一想起沈顷绾今日被她气走时的冷淡和失望,她就自责不己坐立难安。
她正焦躁着,不经意一抬头,正巧瞧见远处那道微微敞开的木窗。
林思慎快速站起身,脑中灵光一闪,她小心翼翼的左右看了眼,见四下无人,便一溜烟的跑到了木窗边。

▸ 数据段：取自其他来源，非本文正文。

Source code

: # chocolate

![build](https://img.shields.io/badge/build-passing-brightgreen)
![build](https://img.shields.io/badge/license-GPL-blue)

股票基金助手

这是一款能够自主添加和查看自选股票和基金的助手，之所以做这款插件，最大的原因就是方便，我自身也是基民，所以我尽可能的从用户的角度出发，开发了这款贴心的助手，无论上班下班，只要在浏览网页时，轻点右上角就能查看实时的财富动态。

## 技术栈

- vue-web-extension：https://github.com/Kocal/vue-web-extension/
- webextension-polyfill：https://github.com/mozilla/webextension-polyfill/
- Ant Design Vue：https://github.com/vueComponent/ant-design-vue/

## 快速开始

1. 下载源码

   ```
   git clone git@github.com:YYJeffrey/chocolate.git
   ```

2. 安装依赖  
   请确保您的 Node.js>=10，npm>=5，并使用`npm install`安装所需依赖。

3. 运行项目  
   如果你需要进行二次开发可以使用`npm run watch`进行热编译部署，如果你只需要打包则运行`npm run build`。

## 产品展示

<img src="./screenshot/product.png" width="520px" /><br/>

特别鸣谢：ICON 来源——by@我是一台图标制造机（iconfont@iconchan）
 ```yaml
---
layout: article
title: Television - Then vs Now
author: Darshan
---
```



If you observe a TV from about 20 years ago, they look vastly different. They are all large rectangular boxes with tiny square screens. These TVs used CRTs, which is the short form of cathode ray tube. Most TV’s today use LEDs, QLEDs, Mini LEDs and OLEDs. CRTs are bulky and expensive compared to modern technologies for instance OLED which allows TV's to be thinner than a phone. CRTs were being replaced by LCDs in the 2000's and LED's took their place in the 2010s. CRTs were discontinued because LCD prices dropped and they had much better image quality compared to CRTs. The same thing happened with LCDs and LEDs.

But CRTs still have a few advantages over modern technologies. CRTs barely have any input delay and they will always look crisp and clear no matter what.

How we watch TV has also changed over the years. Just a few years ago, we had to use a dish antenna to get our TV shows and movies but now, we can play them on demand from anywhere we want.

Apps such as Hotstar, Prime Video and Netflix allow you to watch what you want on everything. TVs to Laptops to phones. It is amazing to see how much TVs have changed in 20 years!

跟以前一样,她悄无声息的推开了木窗,利落的翻身而入,轻巧的落在墙边。
而后她屏住呼吸关上木窗,转头看向床榻方向。
屋内光线有些暗,床榻边的轻纱垂下,只隐隐约约能看到那一道侧躺的清影。
林思慎蹑手蹑脚的摸了过去,小心的掀开轻纱。
沈顷绾清冷绝美的面容映入眼帘,她正侧躺在床榻边,正对着林思慎的方向。
她双眸紧闭,黛眉微蹙呼吸平和,额角的一缕青丝垂落在她脸颊一侧,随着呼吸轻轻起伏。
林思慎跪坐在床榻下的木阶下,她看着沈顷绾的睡颜,脑海中翻涌的思绪,瞬间便平复了下来。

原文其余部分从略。